Use moment generating functions to verify the following:
The expected value of the sum of independent random variables is the sum of the expected values.

Initially I thought to use the property that if $X$ and $Y$ are independent, then $M_{X+Y}(s)=M_X(s)M_Y(s)$

This property states that the sum of independent variables can be computed using the individual product of their moment generating function.

Using the property above $$M_{X+Y}(s)=\int _{-\infty}^{\infty}\int _{-\infty}^{\infty}e^{s(x+y)}f_{X,Y}(x,y)dxdy$$ $$=\int _{-\infty}^{\infty}\int _{-\infty}^{\infty}e^{sx+sy}f_{X,Y}(x,y)dxdy$$ Not sure if this step is correct, since the two r.v. are independent their joint density can be expressed as their marginal i.e. $$=\int _{-\infty}^{\infty}\int _{-\infty}^{\infty}e^{sx+sy}f_X(x)f_Y(y)dxdy$$ Now we can derive $$=\frac{d}{ds}|s=0\int _{-\infty}^{\infty}\int _{-\infty}^{\infty}e^{sx+sy}f_X(x)f_Y(y)dxdy$$ $$=\int _{-\infty}^{\infty}\int _{-\infty}^{\infty}(x+y)f_X(x)f_Y(y)dxdy$$

Not sure if I am splitting this integral correctly, $$=\int _{-\infty}^{\infty}xf_X(x)dx+ \int _{-\infty}^{\infty}yf_Y(y)dy$$ $$=E(X)+E(Y)$$

I suppose if this is correct, I can do the same on of the RHS of the equation.

Answer 1

Hint: In addition to using the property (due to independence of $X$ and $Y$)

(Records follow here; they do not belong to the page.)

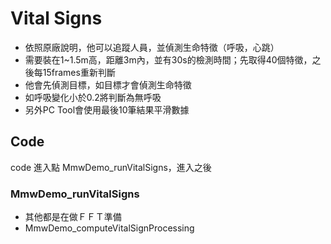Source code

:# Vital Signs

* 依照原廠說明，他可以追蹤人員，並偵測生命特徵（呼吸，心跳）
* 需要裝在1~1.5m高，距離3m內，並有30s的檢測時間；先取得40個特徵，之後每15frames重新判斷
* 他會先偵測目標，如目標才會偵測生命特徵
* 如呼吸變化小於0.2將判斷為無呼吸
* 另外PC Tool會使用最後10筆結果平滑數據

## Code

code 進入點 MmwDemo_runVitalSigns，進入之後

### MmwDemo_runVitalSigns

* 其他都是在做ＦＦＴ準備
* MmwDemo_computeVitalSignProcessing
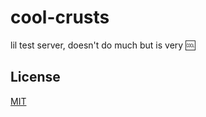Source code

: # cool-crusts
lil test server, doesn't do much but is very :cool:

## License
[MIT](https://tldrlegal.com/license/mit-license)
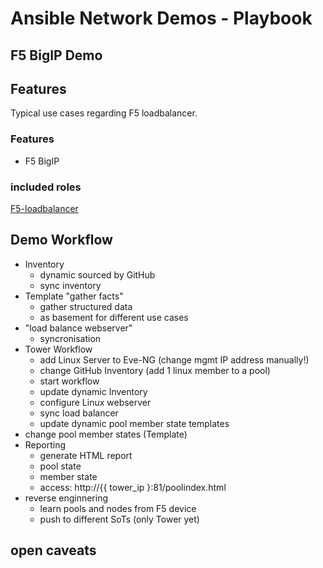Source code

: # **Ansible Network Demos - Playbook**

## **F5 BigIP Demo**

## **Features**
Typical use cases regarding F5 loadbalancer.

### **Features**
* F5 BigIP

### **included roles**
[F5-loadbalancer ](https://galaxy.ansible.com/maxrainer/f5_loadbalancer)

## **Demo Workflow**
- Inventory
  - dynamic sourced by GitHub
  - sync inventory
- Template "gather facts"
  - gather structured data
  - as basement for different use cases
- "load balance webserver"
  - syncronisation
- Tower Workflow 
  - add Linux Server to Eve-NG (change mgmt IP address manually!)
  - change GitHub Inventory (add 1 linux member to a pool)
  - start workflow
  - update dynamic Inventory
  - configure Linux webserver
  - sync load balancer
  - update dynamic pool member state templates
- change pool member states (Template)
- Reporting
  - generate HTML report
  - pool state
  - member state
  - access: http://{{ tower_ip }:81/poolindex.html
- reverse enginnering
  - learn pools and nodes from F5 device
  - push to different SoTs (only Tower yet)
  
## **open caveats**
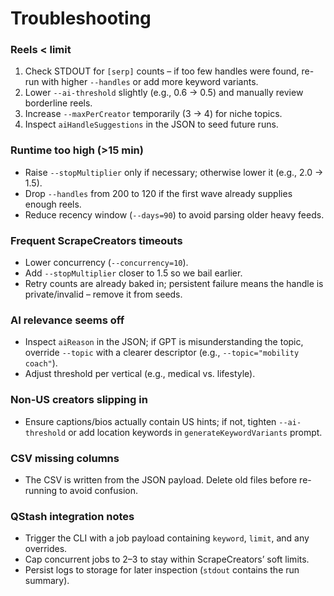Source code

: # Troubleshooting

### Reels < limit
1. Check STDOUT for `[serp]` counts – if too few handles were found, re-run with higher `--handles` or add more keyword variants.
2. Lower `--ai-threshold` slightly (e.g., 0.6 → 0.5) and manually review borderline reels.
3. Increase `--maxPerCreator` temporarily (3 → 4) for niche topics.
4. Inspect `aiHandleSuggestions` in the JSON to seed future runs.

### Runtime too high (>15 min)
- Raise `--stopMultiplier` only if necessary; otherwise lower it (e.g., 2.0 → 1.5).
- Drop `--handles` from 200 to 120 if the first wave already supplies enough reels.
- Reduce recency window (`--days=90`) to avoid parsing older heavy feeds.

### Frequent ScrapeCreators timeouts
- Lower concurrency (`--concurrency=10`).
- Add `--stopMultiplier` closer to 1.5 so we bail earlier.
- Retry counts are already baked in; persistent failure means the handle is private/invalid – remove it from seeds.

### AI relevance seems off
- Inspect `aiReason` in the JSON; if GPT is misunderstanding the topic, override `--topic` with a clearer descriptor (e.g., `--topic="mobility coach"`).
- Adjust threshold per vertical (e.g., medical vs. lifestyle).

### Non-US creators slipping in
- Ensure captions/bios actually contain US hints; if not, tighten `--ai-threshold` or add location keywords in `generateKeywordVariants` prompt.

### CSV missing columns
- The CSV is written from the JSON payload. Delete old files before re-running to avoid confusion.

### QStash integration notes
- Trigger the CLI with a job payload containing `keyword`, `limit`, and any overrides.
- Cap concurrent jobs to 2–3 to stay within ScrapeCreators’ soft limits.
- Persist logs to storage for later inspection (`stdout` contains the run summary).
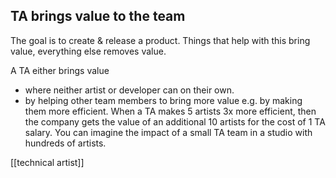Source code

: 
## TA brings value to the team
The goal is to create & release a product.
Things that help with this bring value, everything else removes value.

A TA either brings value 
- where neither artist or developer can on their own. 
- by helping other team members to bring more value
  e.g. by making them more efficient.
  When a TA makes 5 artists 3x more efficient, then the company gets the value of an additional 10 artists for the cost of 1 TA salary. You can imagine the impact of a small TA team in a studio with hundreds of artists.

[[technical artist]]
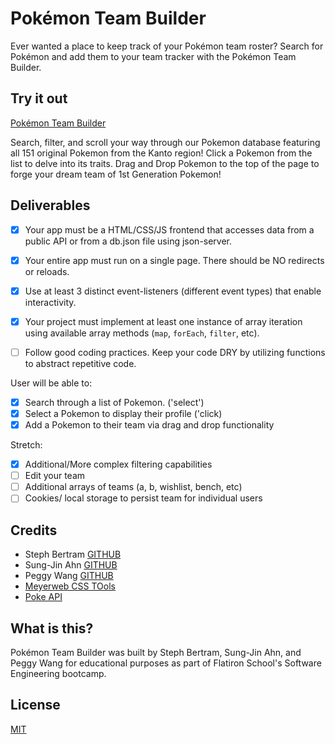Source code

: # Pok&#233;mon Team Builder
Ever wanted a place to keep track of your Pok&#233;mon team roster? Search for Pok&#233;mon and add them to your team tracker with the Pok&#233;mon Team Builder. 

## Try it out
[Pok&#233;mon Team Builder](https://pwangy.github.io/phase-1-project-poke/)

Search, filter, and scroll your way through our Pokemon database featuring all 151 original Pokemon from the Kanto region! Click a Pokemon from the list to delve into its traits. Drag and Drop Pokemon to the top of the page to forge your dream team of 1st Generation Pokemon!

## Deliverables
- [x] Your app must be a HTML/CSS/JS frontend that accesses data from a public API or from a db.json file using json-server.

- [x] Your entire app must run on a single page. There should be NO redirects or reloads.

- [x]  Use at least 3 distinct event-listeners (different event types) that enable interactivity.

- [x]  Your project must implement at least one instance of array iteration using available array methods (`map`, `forEach`, `filter`, etc).

- [ ]  Follow good coding practices. Keep your code DRY by utilizing functions to abstract repetitive code.

User will be able to:
- [x] Search through a list of Pokemon. ('select')
- [x] Select a Pokemon to display their profile ('click)
- [x] Add a Pokemon to their team via drag and drop functionality
  
Stretch:
- [x] Additional/More complex filtering capabilities
- [ ] Edit your team
- [ ] Additional arrays of teams (a, b, wishlist, bench, etc)
- [ ] Cookies/ local storage to persist team for individual users

## Credits
- Steph Bertram [GITHUB](https://github.com/stephbertram)
- Sung-Jin Ahn [GITHUB](https://github.com/sahn0307)
- Peggy Wang [GITHUB](https://github.com/pwangy/)
- [Meyerweb CSS TOols](http://meyerweb.com/eric/tools/css/reset/)
- [Poke API](https://pokeapi.co/)

## What is this?
Pok&#233;mon Team Builder was built by Steph Bertram, Sung-Jin Ahn, and Peggy Wang for educational purposes as part of Flatiron School's Software Engineering bootcamp.

## License
[MIT](https://choosealicense.com/licenses/mit/)
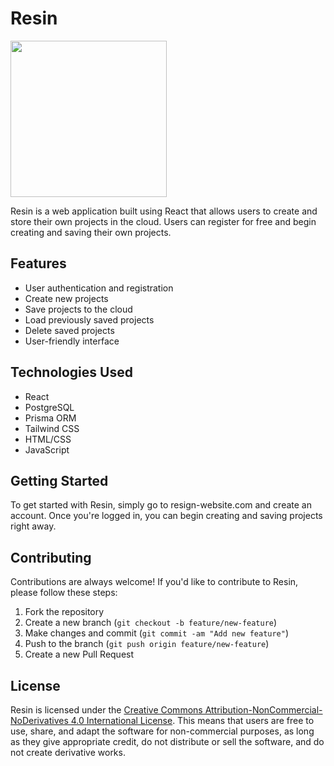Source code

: # Resin

<img src="https://user-images.githubusercontent.com/67049621/230255936-32cb7b13-a556-403b-8bbd-bcd357a99268.svg" width="250">

Resin is a web application built using React that allows users to create and store their own projects in the cloud. Users can register for free and begin creating and saving their own projects.

## Features

- User authentication and registration
- Create new projects
- Save projects to the cloud
- Load previously saved projects
- Delete saved projects
- User-friendly interface

## Technologies Used

- React
- PostgreSQL
- Prisma ORM
- Tailwind CSS
- HTML/CSS
- JavaScript

## Getting Started

To get started with Resin, simply go to resign-website.com and create an account. Once you're logged in, you can begin creating and saving projects right away.

## Contributing

Contributions are always welcome! If you'd like to contribute to Resin, please follow these steps:

1. Fork the repository
2. Create a new branch (`git checkout -b feature/new-feature`)
3. Make changes and commit (`git commit -am "Add new feature"`)
4. Push to the branch (`git push origin feature/new-feature`)
5. Create a new Pull Request

## License

Resin is licensed under the [Creative Commons Attribution-NonCommercial-NoDerivatives 4.0 International License](https://creativecommons.org/licenses/by-nc-nd/4.0/). This means that users are free to use, share, and adapt the software for non-commercial purposes, as long as they give appropriate credit, do not distribute or sell the software, and do not create derivative works.
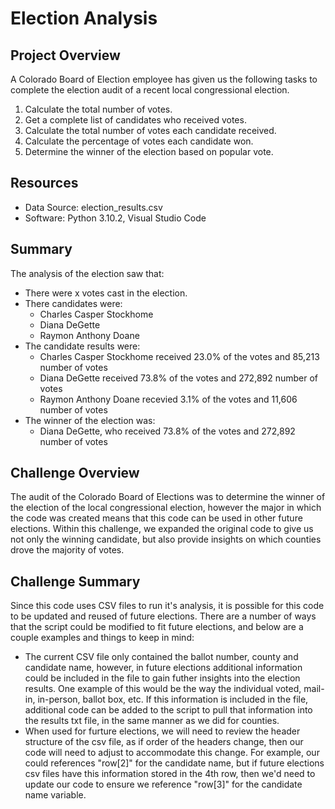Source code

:# Election Analysis

## Project Overview
A Colorado Board of Election employee has given us the following tasks to complete the election audit of a recent local congressional election. 

1. Calculate the total number of votes. 
2. Get a complete list of candidates who received votes. 
3. Calculate the total number of votes each candidate received. 
4. Calculate the percentage of votes each candidate won. 
5. Determine the winner of the election based on popular vote.

## Resources
- Data Source: election_results.csv
- Software: Python 3.10.2, Visual Studio Code

## Summary
The analysis of the election saw that: 
- There were x votes cast in the election. 
- There candidates were: 
  - Charles Casper Stockhome
  - Diana DeGette
  - Raymon Anthony Doane
- The candidate results were: 
  - Charles Casper Stockhome received 23.0% of the votes and 85,213 number of votes
  - Diana DeGette received 73.8% of the votes and 272,892 number of votes
  - Raymon Anthony Doane recevied 3.1% of the votes and 11,606 number of votes
- The winner of the election was: 
  - Diana DeGette, who received 73.8% of the votes and 272,892 number of votes

## Challenge Overview

The audit of the Colorado Board of Elections was to determine the winner of the election of the local congressional election, however the major in which the code was created means that this code can be used in other future elections. Within this challenge, we expanded the original code to give us not only the winning candidate, but also provide insights on which counties drove the majority of votes.

## Challenge Summary

Since this code uses CSV files to run it's analysis, it is possible for this code to be updated and reused of future elections. There are a number of ways that the script could be modified to fit future elections, and below are a couple examples and things to keep in mind: 
 - The current CSV file only contained the ballot number, county and candidate name, however, in future elections additional information could be included in the file to gain futher insights into the election results. One example of this would be the way the individual voted, mail-in, in-person, ballot box, etc. If this information is included in the file, additional code can be added to the script to pull that information into the results txt file, in the same manner as we did for counties. 
 - When used for furture elections, we will need to review the header structure of the csv file, as if order of the headers change, then our code will need to adjust to accommodate this change. For example, our could references "row[2]" for the candidate name, but if future elections csv files have this information stored in the 4th row, then we'd need to update our code to ensure we reference "row[3]" for the candidate name variable.

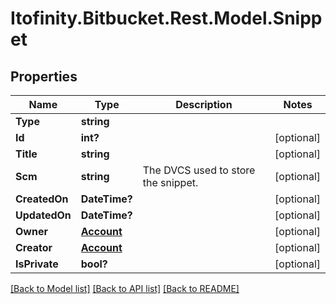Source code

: # Itofinity.Bitbucket.Rest.Model.Snippet
## Properties

Name | Type | Description | Notes
------------ | ------------- | ------------- | -------------
**Type** | **string** |  | 
**Id** | **int?** |  | [optional] 
**Title** | **string** |  | [optional] 
**Scm** | **string** | The DVCS used to store the snippet. | [optional] 
**CreatedOn** | **DateTime?** |  | [optional] 
**UpdatedOn** | **DateTime?** |  | [optional] 
**Owner** | [**Account**](Account.md) |  | [optional] 
**Creator** | [**Account**](Account.md) |  | [optional] 
**IsPrivate** | **bool?** |  | [optional] 

[[Back to Model list]](../README.md#documentation-for-models) [[Back to API list]](../README.md#documentation-for-api-endpoints) [[Back to README]](../README.md)

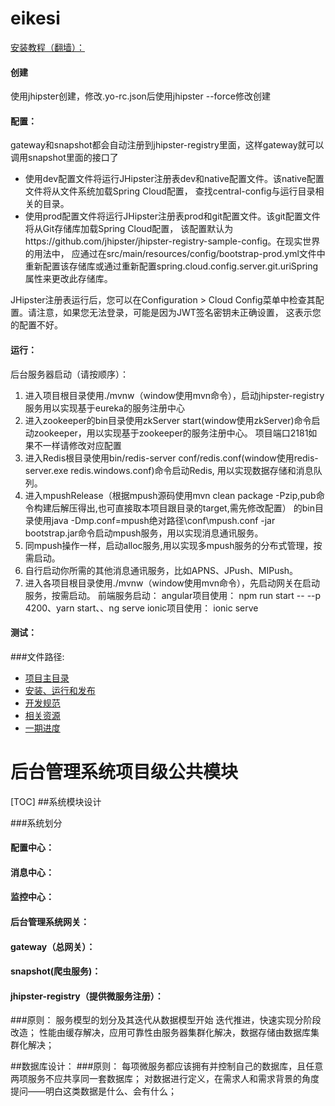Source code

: 
# eikesi
[安装教程（翻墙）：](http://www.jhipster.tech/)
#### 创建
使用jhipster创建，修改.yo-rc.json后使用jhipster --force修改创建
#### 配置：
gateway和snapshot都会自动注册到jhipster-registry里面，这样gateway就可以调用snapshot里面的接口了
- 使用dev配置文件将运行JHipster注册表dev和native配置文件。该native配置文件将从文件系统加载Spring Cloud配置，
查找central-config与运行目录相关的目录。
- 使用prod配置文件将运行JHipster注册表prod和git配置文件。该git配置文件将从Git存储库加载Spring Cloud配置，
该配置默认为https://github.com/jhipster/jhipster-registry-sample-config。在现实世界的用法中，
应通过在src/main/resources/config/bootstrap-prod.yml文件中重新配置该存储库或通过重新配置spring.cloud.config.server.git.uriSpring
属性来更改此存储库。

JHipster注册表运行后，您可以在Configuration > Cloud Config菜单中检查其配置。请注意，如果您无法登录，可能是因为JWT签名密钥未正确设置，
这表示您的配置不好。
#### 运行：
后台服务器启动（请按顺序）：
1. 进入项目根目录使用./mvnw（window使用mvn命令），启动jhipster-registry服务用以实现基于eureka的服务注册中心
1. 进入zookeeper的bin目录使用zkServer start(window使用zkServer)命令启动zookeeper，用以实现基于zookeeper的服务注册中心。
项目端口2181如果不一样请修改对应配置
1. 进入Redis根目录使用bin/redis-server conf/redis.conf(window使用redis-server.exe redis.windows.conf)命令启动Redis,
用以实现数据存储和消息队列。
1. 进入mpushRelease（根据mpush源码使用mvn clean package -Pzip,pub命令构建后解压得出,也可直接取本项目跟目录的target,需先修改配置）
的bin目录使用java -Dmp.conf=mpush绝对路径\conf\mpush.conf -jar bootstrap.jar命令启动mpush服务，用以实现消息通讯服务。
1. 同mpush操作一样，启动alloc服务,用以实现多mpush服务的分布式管理，按需启动。
1. 自行启动你所需的其他消息通讯服务，比如APNS、JPush、MIPush。
1. 进入各项目根目录使用./mvnw（window使用mvn命令），先启动网关在启动服务，按需启动。
前端服务启动：
    angular项目使用：
        npm run start -- --p 4200、yarn start、、ng serve
    ionic项目使用：
        ionic serve
#### 测试：

###文件路径:
 - [项目主目录](  ../../README.md)
 - [安装、运行和发布](docs/Setup.md)
 - [开发规范](docs/Style.md)
 - [相关资源](docs/Resource.md)
 - [一期进度](docs/Schedule1.md)
 

后台管理系统项目级公共模块
======
[TOC]
##系统模块设计

###系统划分
#### 配置中心：

#### 消息中心：

#### 监控中心：

#### 后台管理系统网关：

#### gateway（总网关）：

#### snapshot(爬虫服务)：

#### jhipster-registry（提供微服务注册）：

###原则：
    服务模型的划分及其迭代从数据模型开始
    迭代推进，快速实现分阶段改造；
    性能由缓存解决，应用可靠性由服务器集群化解决，数据存储由数据库集群化解决；
    
##数据库设计：
###原则：
    每项微服务都应该拥有并控制自己的数据库，且任意两项服务不应共享同一套数据库；
    对数据进行定义，在需求人和需求背景的角度提问——明白这类数据是什么、会有什么；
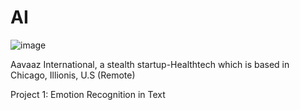 # AI

![image](https://github.com/user-attachments/assets/b7273e11-8176-4f51-a70a-c685c860c711)

Aavaaz International, a stealth startup-Healthtech which is based in Chicago, Illionis, U.S (Remote)

Project 1:
Emotion Recognition in Text
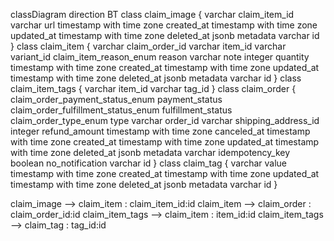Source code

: classDiagram
direction BT
class claim_image {
   varchar claim_item_id
   varchar url
   timestamp with time zone created_at
   timestamp with time zone updated_at
   timestamp with time zone deleted_at
   jsonb metadata
   varchar id
}
class claim_item {
   varchar claim_order_id
   varchar item_id
   varchar variant_id
   claim_item_reason_enum reason
   varchar note
   integer quantity
   timestamp with time zone created_at
   timestamp with time zone updated_at
   timestamp with time zone deleted_at
   jsonb metadata
   varchar id
}
class claim_item_tags {
   varchar item_id
   varchar tag_id
}
class claim_order {
   claim_order_payment_status_enum payment_status
   claim_order_fulfillment_status_enum fulfillment_status
   claim_order_type_enum type
   varchar order_id
   varchar shipping_address_id
   integer refund_amount
   timestamp with time zone canceled_at
   timestamp with time zone created_at
   timestamp with time zone updated_at
   timestamp with time zone deleted_at
   jsonb metadata
   varchar idempotency_key
   boolean no_notification
   varchar id
}
class claim_tag {
   varchar value
   timestamp with time zone created_at
   timestamp with time zone updated_at
   timestamp with time zone deleted_at
   jsonb metadata
   varchar id
}

claim_image  -->  claim_item : claim_item_id:id
claim_item  -->  claim_order : claim_order_id:id
claim_item_tags  -->  claim_item : item_id:id
claim_item_tags  -->  claim_tag : tag_id:id
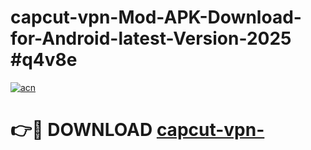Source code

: # capcut-vpn-Mod-APK-Download-for-Android-latest-Version-2025 #q4v8e

[![acn](https://github.com/user-attachments/assets/0f9c940e-d8b0-45ae-aac7-cd30a18b3e1c)](https://app.mediaupload.pro?title=capcut-vpn-&ref=03M)

# 👉🔴 DOWNLOAD [capcut-vpn-](https://app.mediaupload.pro?title=capcut-vpn-&ref=03M)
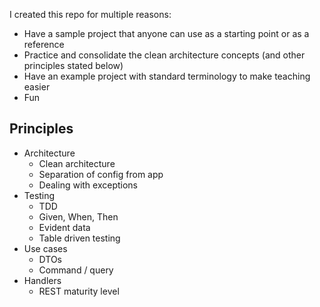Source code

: I created this repo for multiple reasons:
- Have a sample project that anyone can use as a starting point or as a reference
- Practice and consolidate the clean architecture concepts (and other principles stated below)
- Have an example project with standard terminology to make teaching easier
- Fun

## Principles
- Architecture
    - Clean architecture
    - Separation of config from app
    - Dealing with exceptions
- Testing
    - TDD
    - Given, When, Then
    - Evident data
    - Table driven testing
- Use cases
    - DTOs
    - Command / query
- Handlers
    - REST maturity level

$$M_{X+Y}(s) = M_{X}(s) M_{Y}(s) $$

which you point out, also use the property of MGF (the reason behind the name moment "generating" function) that successive derivatives evaluated at $s=0$ give the successive moments. In particular, consider taking the first derivative of the above expression on both sides (right side needs product rule), evaluate them at 0, and then match.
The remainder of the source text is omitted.